You are viewing a plain text version of this content. The canonical link for it is here.
Posted to dev@directory.apache.org by Emmanuel Lécharny <el...@gmail.com> on 2012/11/26 16:03:33 UTC

Replication producer potential blocking issue, and a few improvement proposals

Hi,

so I spent the week-end reviewing the replication code in M8, and I
found a few area that can be improved, and a potentially serious problem
that needs to be fixed.

first of all, the few tests we conducted last week shown that
replication is working pretty well, *if* we have no communication loss
between the consumers and the server. We have some issues when a
consumer is disconnected and reconnected back (still have to investigate
this bug).

Otherwise, there are a few areas for improvement, but this is not urgent
- the journal does not have to be cleaned up entry by entry. This is an
extremely costly operation, requiring a lot of writes on disk. There is
a better way to manage the old elements : we can simply have a rotating
journal, and keep a current and an old journal.

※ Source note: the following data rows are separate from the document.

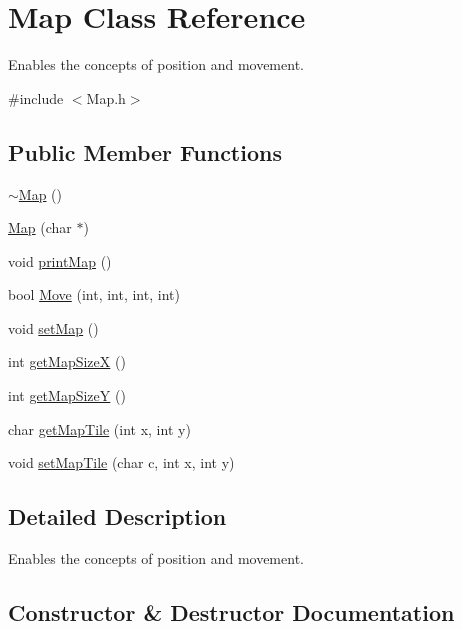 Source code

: \hypertarget{class_map}{}\section{Map Class Reference}
\label{class_map}


Enables the concepts of position and movement.  




{\ttfamily \#include $<$Map.\+h$>$}

\subsection*{Public Member Functions}
\begin{DoxyCompactItemize}
\item 
\hyperlink{class_map_aa403fbe09394ccf39747588f5168e3b2}{$\sim$\+Map} ()
\item 
\hyperlink{class_map_ac799bd535a5174700b11ebf7fa2c62e4}{Map} (char $\ast$)
\item 
void \hyperlink{class_map_a1cefc1b8ed6692667e2019f64acc0f5a}{print\+Map} ()
\item 
bool \hyperlink{class_map_af5d2cdc79ed8fb0ea8c9b8eb649a1046}{Move} (int, int, int, int)
\item 
void \hyperlink{class_map_adec4a268e6a6eb539595a32e7edfa27a}{set\+Map} ()
\item 
int \hyperlink{class_map_a2960ea8c9260e0b6e59860c3a29b1689}{get\+Map\+Size\+X} ()
\item 
int \hyperlink{class_map_a47c7f7c1422f039670062c01dbb95c7f}{get\+Map\+Size\+Y} ()
\item 
char \hyperlink{class_map_aa2e6440872eabd43083a73909ba60464}{get\+Map\+Tile} (int x, int y)
\item 
void \hyperlink{class_map_ad46f1eba1dcd394581f9cab3ae8d5256}{set\+Map\+Tile} (char c, int x, int y)
\end{DoxyCompactItemize}


\subsection{Detailed Description}
Enables the concepts of position and movement. 

\subsection{Constructor \& Destructor Documentation}
\hypertarget{class_map_aa403fbe09394ccf39747588f5168e3b2}{}
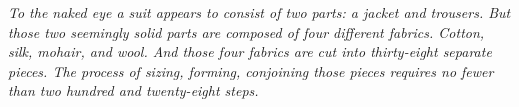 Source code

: \cleardoublepage
\thispagestyle{empty}
\afterpage{\blankpage}

\vspace*{\fill}
\begin{adjustwidth}{1in}{1in}
  \textit{To the naked eye a suit appears to consist of two parts: a jacket and
  trousers. But those two seemingly solid parts are composed of four different
  fabrics. Cotton, silk, mohair, and wool. And those four fabrics are cut into
  thirty-eight separate pieces. The process of sizing, forming, conjoining
  those pieces requires no fewer than two hundred and twenty-eight steps.}
\end{adjustwidth}
\vspace*{\fill}

\restoregeometry
\doublespace
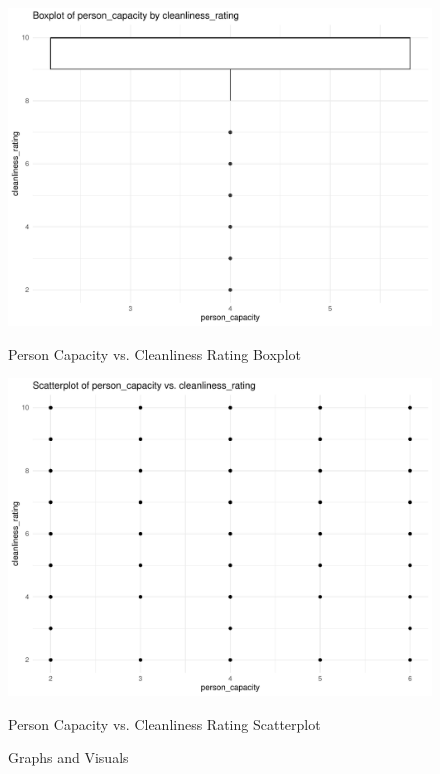 \documentclass[12pt, letterpaper]{article}
\begin{document}
\begin{figure}[H]
  \vspace{0.05\textwidth}

  \begin{minipage}{0.45\textwidth}
    \includegraphics[width=\linewidth]{person_capacity_cleanliness_rating__boxplot.pdf}
    \caption{Person Capacity vs. Cleanliness Rating Boxplot}
    \label{fig:person_capacity_cleanliness_rating__boxplot}
  \end{minipage}
  \hspace{0.05\textwidth}
  \begin{minipage}{0.45\textwidth}
    \includegraphics[width=\linewidth]{person_capacity_cleanliness_rating__scatterplot.pdf}
    \caption{Person Capacity vs. Cleanliness Rating Scatterplot}
    \label{fig:person_capacity_cleanliness_rating__scatterplot}
  \end{minipage}

  \caption{Graphs and Visuals}
  \label{fig:additional_graphs}
\end{figure}
\end{document}
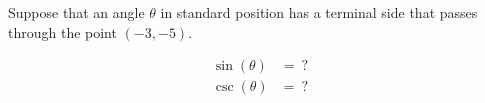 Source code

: Suppose that an angle $\theta$ in standard position has a terminal side that passes through the point $(-3, -5)$.

$$
\begin{align*}
  \sin(\theta) &=\ ? \\
  \csc(\theta) &=\ ?
\end{align*}
$$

When the current journal
is full, it becomes the old journal, and the old journal is simply deleted.
- I think having one journal instead of having a journal per consumer is
a better idea. This worth being discussed for a future implementation,
but right now, I'm fine with the one- consumer/one journal approach.
- The consumer RID should not be created by the producer. This is just
used by the consumer to distinguish between two different replication
configuration declared on the consumer. The producer does not have to
keep such information locally. That also mean we may have more than one
journal for a server, as we may declare more than one replication
consumer from a server A to a server B.
- More critical : the way the EventInterceptor is implemented, we have
no way to check the authorization. We must find a way to go through the
authorization interceptor in order to check that each entry is allowed
to be sent to a consumer.
- Another big issue : we don't filter the AttributeType we send to the
consumers, AFAICT

Now, the problem :
- As we depend on MINA 2 to send the entries to the consumers, we have
to be extremely careful when we do things like :

    private void sendResult( SearchResultEntry searchResultEntry, Entry
entry, EventType eventType,
        SyncStateValue syncStateValue )
    {
        searchResultEntry.addControl( syncStateValue );

        LOG.debug( "sending event {} of entry {}", eventType,
entry.getDn() );
        WriteFuture future = session.getIoSession().write(
searchResultEntry );

        // Now, send the entry to the consumer
        handleWriteFuture( future, entry, eventType );
    }

with :

    private void handleWriteFuture( WriteFuture future, Entry entry,
EventType event )
    {
        // Let the operation be executed.
        // Note : we wait 10 seconds max
        future.awaitUninterruptibly( 10000L );
       
        if ( !future.isWritten() )
        {
            LOG.error( "Failed to write to the consumer {} during the
event {} on entry {}", new Object[] {
                           consumerMsgLog.getId(), event, entry.getDn() } );
            LOG.error( "", future.getException() );

            // set realtime push to false, will be set back to true when
the client
            // comes back and sends another request this flag will be
set to true
            pushInRealTime = false;
        }
        else
        {
            try
            {
                // if successful update the last sent CSN
                consumerMsgLog.setLastSentCsn( entry.get(
SchemaConstants.ENTRY_CSN_AT ).getString() );
            }
            catch( Exception e )
            {
                //should never happen
                LOG.error( "No entry CSN attribute found", e );
            }
        }
    }

If the consumer is disconnected, the current thread will be blocked for
up to 10 seconds (that in the case the consumer wasn't gracefully
disconnected...). For 10 seconds, the current thread will just do
nothing but wait. We don't have hundreds of threads, at some point, this
can become problematic...

The best way to fix that would be to have a separated thread per
consumer, and to use a queue where the events are pushed, quueue that
will be read by the consumer's thread. As we have a queue in the middle,
and a thread per consumer, we can guarantee that handling a modification
is done fast enough on the local server, and propagated efficiently, or
that the consumer's disconnection will be handled without blocking any
server's thread.

I'm continuing my investigations !

-- 
Regards,
Cordialement,
Emmanuel Lécharny
www.iktek.com